Insurers can lead the way on driving climate resilience, including rethinking traditional admitted products to include innovations such as parametric insurance, PwC executives have suggested at a Reuters conference.
Speaking at The Future of Insurance USA 2024 in Chicago, Veronika Torarp, principal, consulting services, insurance strategy at PwC US noted the big protection gap for natural catastrophe losses.
She cited Aon figures suggesting that in 2023, natural catastrophes globally resulted in $380bn in total losses and $118 billion in insured losses.
In 2022 PwC estimated that the global protection gap would be $1.9trn by 2025.
Torarp said that the frequency and severity of storms is increasing. “The issue isn't just that that's happening, but the insurance that's available to provide coverage is pulling back and therefore the gap is growing,” she said.
Insurers have pulled back from homeowners business in states such as California in response to increased natural catastrophe losses.
In a viewpoint article published this month, PwC suggested: “While this pullback may help short-term financial performance, it can’t continue unabated without undermining the entire purpose of insurance.”
Elaborating on this at the Reuters conference, Torarp said: “Carriers are taking those actions as we've seen in the news. But we believe there's also another way and we are seeing some active engagement around this. We think that the industry is going to have to really, really double down on resiliency going forward.”
Torarp continued: “That means building properties that are designed to last that are really prepared for the specific perils that you have in certain geographies in the US. So if you have a property in Texas versus a property in Florida, you're going to be exposed to different perils. So it is about making sure that your structures are prepared for those appropriately and that they are efficient.”
Buildings will need to be more efficient in terms of emission as well, she said.
In its viewpoint article, PwC had said the industry has the wherewithal to play a critical role by directing capital to where it can help mitigate risk.
But the company said that to do so effectively, insurers will need to understand their climate risk exposure on both sides of the balance sheet; create innovative new products to turn those risks into opportunities; invest in driving adoption of existing risk prevention solutions, such as proper home elevation in flood plains, steel roofing, roof tie-downs and flame-retardant solutions; and collaborate with a variety of stakeholders to chart a viable path to a more resilient future for industry and society at large.

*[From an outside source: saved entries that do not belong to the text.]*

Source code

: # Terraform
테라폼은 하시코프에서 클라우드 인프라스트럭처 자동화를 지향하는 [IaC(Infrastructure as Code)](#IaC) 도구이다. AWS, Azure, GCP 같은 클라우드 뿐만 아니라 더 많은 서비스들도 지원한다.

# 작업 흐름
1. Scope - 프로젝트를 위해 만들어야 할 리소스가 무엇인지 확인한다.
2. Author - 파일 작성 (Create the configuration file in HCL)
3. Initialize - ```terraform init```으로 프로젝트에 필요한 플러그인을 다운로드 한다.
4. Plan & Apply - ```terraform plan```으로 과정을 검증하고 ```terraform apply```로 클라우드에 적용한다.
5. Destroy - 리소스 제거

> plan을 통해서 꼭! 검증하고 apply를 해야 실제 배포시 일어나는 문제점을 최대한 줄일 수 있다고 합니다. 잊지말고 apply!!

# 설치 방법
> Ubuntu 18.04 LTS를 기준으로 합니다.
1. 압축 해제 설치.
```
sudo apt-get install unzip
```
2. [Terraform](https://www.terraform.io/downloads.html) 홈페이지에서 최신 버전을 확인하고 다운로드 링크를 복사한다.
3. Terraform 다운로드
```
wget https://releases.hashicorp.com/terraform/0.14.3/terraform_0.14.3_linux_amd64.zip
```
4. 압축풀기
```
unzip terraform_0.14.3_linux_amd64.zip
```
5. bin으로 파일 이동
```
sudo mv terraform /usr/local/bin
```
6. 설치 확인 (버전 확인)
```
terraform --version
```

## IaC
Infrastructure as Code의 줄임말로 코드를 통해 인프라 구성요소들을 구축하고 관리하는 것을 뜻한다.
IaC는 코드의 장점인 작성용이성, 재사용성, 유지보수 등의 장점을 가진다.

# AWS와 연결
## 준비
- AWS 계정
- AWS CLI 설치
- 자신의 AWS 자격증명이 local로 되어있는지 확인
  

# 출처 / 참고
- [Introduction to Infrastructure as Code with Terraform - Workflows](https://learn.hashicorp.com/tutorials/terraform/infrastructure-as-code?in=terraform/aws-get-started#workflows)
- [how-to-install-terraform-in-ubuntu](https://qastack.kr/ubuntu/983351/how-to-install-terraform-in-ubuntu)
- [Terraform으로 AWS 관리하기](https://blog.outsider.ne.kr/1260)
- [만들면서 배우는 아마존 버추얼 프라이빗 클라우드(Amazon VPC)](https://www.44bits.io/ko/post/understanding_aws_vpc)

Discussing the development of new solutions, Torarp said that whatever they are “they will come at a cost, and carriers can't bear the full cost”.
“So how can we distribute this in a way that insurance is available, risk transfer solutions are available, and consumers are incentivised to invest in resiliency? That's really what we have to solve for. We believe that parametric solutions is one of the answers and that we're going to see a lot more of these products going forward.”
Parametric market expected to triple in size by 2031
In its viewpoint article, PwC said, considering increasingly severe weather trends, carriers “may need to rethink traditional admitted insurance products to contemplate multi-year policies and other types of products such as parametric insurance.”
Providing an overview of how parametric products work at the Reuters event, Matthew Wolff, partner, functional and industry technologies at PwC, noted that the US is behind other regions in adopting the concept.
He said that some Asia Pacific carriers are now writing 40-50 percent of their commercial books on pure parametric products.
“We've not necessarily seen that here in the US. To some extent, there might be regulatory overhead related to that. It might be something innate within our market. But it is not new globally; it's more new in this market,” he said.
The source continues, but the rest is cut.